=== Material for this task ===

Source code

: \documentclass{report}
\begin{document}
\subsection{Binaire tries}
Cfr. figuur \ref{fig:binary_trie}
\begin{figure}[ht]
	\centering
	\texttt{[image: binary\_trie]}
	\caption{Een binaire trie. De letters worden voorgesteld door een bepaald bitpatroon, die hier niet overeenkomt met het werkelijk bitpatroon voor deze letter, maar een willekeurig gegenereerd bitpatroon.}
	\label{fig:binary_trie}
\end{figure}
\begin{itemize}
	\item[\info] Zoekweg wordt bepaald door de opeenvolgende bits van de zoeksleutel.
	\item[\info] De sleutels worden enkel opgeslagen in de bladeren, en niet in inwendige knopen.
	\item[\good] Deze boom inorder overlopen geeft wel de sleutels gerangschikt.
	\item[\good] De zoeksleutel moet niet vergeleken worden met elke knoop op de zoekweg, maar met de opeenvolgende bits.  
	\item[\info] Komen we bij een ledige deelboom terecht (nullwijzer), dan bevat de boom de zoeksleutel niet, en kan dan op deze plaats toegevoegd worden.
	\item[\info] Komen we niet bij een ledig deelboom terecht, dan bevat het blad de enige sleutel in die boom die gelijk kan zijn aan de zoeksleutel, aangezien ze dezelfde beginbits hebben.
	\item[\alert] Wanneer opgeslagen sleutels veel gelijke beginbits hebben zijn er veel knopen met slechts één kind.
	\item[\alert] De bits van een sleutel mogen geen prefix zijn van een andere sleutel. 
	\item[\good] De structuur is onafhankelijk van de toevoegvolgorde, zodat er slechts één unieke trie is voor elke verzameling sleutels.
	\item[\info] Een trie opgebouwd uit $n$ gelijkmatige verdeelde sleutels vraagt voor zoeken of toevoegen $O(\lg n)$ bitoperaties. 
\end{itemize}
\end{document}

===

* _What you need to do_
Write out the data above again, word for word.

* _Answer to this task_
Source code

: \documentclass{report}
\begin{document}
\subsection{Binaire tries}
Cfr. figuur \ref{fig:binary_trie}
\begin{figure}[ht]
	\centering
	\texttt{[image: binary\_trie]}
	\caption{Een binaire trie. De letters worden voorgesteld door een bepaald bitpatroon, die hier niet overeenkomt met het werkelijk bitpatroon voor deze letter, maar een willekeurig gegenereerd bitpatroon.}
	\label{fig:binary_trie}
\end{figure}
\begin{itemize}
	\item[\info] Zoekweg wordt bepaald door de opeenvolgende bits van de zoeksleutel.
	\item[\info] De sleutels worden enkel opgeslagen in de bladeren, en niet in inwendige knopen.
	\item[\good] Deze boom inorder overlopen geeft wel de sleutels gerangschikt.
	\item[\good] De zoeksleutel moet niet vergeleken worden met elke knoop op de zoekweg, maar met de opeenvolgende bits.  
	\item[\info] Komen we bij een ledige deelboom terecht (nullwijzer), dan bevat de boom de zoeksleutel niet, en kan dan op deze plaats toegevoegd worden.
	\item[\info] Komen we niet bij een ledig deelboom terecht, dan bevat het blad de enige sleutel in die boom die gelijk kan zijn aan de zoeksleutel, aangezien ze dezelfde beginbits hebben.
	\item[\alert] Wanneer opgeslagen sleutels veel gelijke beginbits hebben zijn er veel knopen met slechts één kind.
	\item[\alert] De bits van een sleutel mogen geen prefix zijn van een andere sleutel. 
	\item[\good] De structuur is onafhankelijk van de toevoegvolgorde, zodat er slechts één unieke trie is voor elke verzameling sleutels.
	\item[\info] Een trie opgebouwd uit $n$ gelijkmatige verdeelde sleutels vraagt voor zoeken of toevoegen $O(\lg n)$ bitoperaties. 
\end{itemize}
\end{document}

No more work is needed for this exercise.